• [WHAT IS BEING ASKED] For the word "couples", find each line in the entries where it occurs and copy that line.

• [Plain-text document sources]
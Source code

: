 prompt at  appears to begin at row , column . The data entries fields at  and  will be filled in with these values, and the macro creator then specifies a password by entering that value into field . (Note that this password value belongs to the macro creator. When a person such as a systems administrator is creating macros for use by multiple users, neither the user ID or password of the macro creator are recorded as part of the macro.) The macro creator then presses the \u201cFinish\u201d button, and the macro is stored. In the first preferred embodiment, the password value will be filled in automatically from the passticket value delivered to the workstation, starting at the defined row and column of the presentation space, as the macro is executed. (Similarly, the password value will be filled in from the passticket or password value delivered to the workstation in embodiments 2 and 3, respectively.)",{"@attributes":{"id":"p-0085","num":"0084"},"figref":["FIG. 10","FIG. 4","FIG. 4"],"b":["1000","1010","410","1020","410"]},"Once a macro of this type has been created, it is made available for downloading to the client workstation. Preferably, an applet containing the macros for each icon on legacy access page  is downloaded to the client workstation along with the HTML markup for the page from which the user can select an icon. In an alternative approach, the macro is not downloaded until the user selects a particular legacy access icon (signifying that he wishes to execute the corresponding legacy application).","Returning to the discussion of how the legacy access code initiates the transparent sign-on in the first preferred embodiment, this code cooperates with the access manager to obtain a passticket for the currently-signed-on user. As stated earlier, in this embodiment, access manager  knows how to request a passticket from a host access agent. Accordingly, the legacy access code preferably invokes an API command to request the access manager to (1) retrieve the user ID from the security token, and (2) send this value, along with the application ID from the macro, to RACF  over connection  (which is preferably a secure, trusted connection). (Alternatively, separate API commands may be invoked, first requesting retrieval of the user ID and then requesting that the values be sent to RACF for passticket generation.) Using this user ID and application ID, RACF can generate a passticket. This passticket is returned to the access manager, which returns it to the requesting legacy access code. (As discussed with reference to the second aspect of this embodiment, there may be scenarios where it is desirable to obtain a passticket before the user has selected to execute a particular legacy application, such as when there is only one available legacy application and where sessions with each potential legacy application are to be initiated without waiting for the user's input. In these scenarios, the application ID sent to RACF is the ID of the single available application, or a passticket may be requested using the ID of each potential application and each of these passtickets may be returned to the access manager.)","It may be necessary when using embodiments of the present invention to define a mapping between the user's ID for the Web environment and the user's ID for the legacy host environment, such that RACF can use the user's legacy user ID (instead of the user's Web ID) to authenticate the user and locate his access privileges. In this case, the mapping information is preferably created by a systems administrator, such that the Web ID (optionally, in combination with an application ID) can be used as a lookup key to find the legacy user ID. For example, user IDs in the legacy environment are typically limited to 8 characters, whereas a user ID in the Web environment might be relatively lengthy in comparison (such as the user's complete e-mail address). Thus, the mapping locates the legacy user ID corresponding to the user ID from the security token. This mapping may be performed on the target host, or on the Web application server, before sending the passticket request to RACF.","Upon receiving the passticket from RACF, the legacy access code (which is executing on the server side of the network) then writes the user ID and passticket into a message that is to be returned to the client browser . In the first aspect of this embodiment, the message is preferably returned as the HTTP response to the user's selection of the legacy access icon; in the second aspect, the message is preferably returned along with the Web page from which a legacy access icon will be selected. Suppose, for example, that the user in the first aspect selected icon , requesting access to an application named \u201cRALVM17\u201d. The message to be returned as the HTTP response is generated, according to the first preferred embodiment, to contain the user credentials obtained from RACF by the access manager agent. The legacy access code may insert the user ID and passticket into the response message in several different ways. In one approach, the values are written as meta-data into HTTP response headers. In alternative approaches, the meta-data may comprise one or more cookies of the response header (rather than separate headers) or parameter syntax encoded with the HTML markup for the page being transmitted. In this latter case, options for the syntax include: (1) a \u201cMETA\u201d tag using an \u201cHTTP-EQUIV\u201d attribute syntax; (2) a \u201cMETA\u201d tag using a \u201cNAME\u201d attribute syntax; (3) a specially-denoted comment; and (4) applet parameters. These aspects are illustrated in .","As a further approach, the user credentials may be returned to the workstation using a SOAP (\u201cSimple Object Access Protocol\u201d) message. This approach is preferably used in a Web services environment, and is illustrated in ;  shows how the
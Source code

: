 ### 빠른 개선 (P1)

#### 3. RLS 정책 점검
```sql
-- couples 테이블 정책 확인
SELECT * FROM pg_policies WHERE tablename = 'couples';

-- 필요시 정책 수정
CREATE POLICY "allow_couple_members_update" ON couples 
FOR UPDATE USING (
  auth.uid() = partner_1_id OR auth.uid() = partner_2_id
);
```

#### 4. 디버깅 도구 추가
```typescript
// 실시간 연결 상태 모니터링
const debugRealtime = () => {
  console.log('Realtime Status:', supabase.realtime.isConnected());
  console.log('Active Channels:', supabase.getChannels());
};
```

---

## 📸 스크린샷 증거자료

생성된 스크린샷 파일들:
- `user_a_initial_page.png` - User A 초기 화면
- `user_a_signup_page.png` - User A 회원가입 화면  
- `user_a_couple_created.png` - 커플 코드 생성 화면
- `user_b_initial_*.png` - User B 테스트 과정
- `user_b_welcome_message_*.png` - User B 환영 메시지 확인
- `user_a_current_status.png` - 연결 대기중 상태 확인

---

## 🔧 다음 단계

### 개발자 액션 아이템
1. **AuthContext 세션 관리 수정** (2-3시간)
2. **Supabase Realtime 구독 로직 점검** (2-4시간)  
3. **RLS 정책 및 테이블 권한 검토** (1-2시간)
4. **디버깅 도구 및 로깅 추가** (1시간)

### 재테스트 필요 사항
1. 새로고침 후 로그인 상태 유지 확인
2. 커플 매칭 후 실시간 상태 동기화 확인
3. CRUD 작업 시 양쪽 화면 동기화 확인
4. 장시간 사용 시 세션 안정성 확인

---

• [YOUR RESPONSE]
-- couples 테이블 정책 확인
SELECT * FROM pg_policies WHERE tablename = 'couples';
CREATE POLICY "allow_couple_members_update" ON couples 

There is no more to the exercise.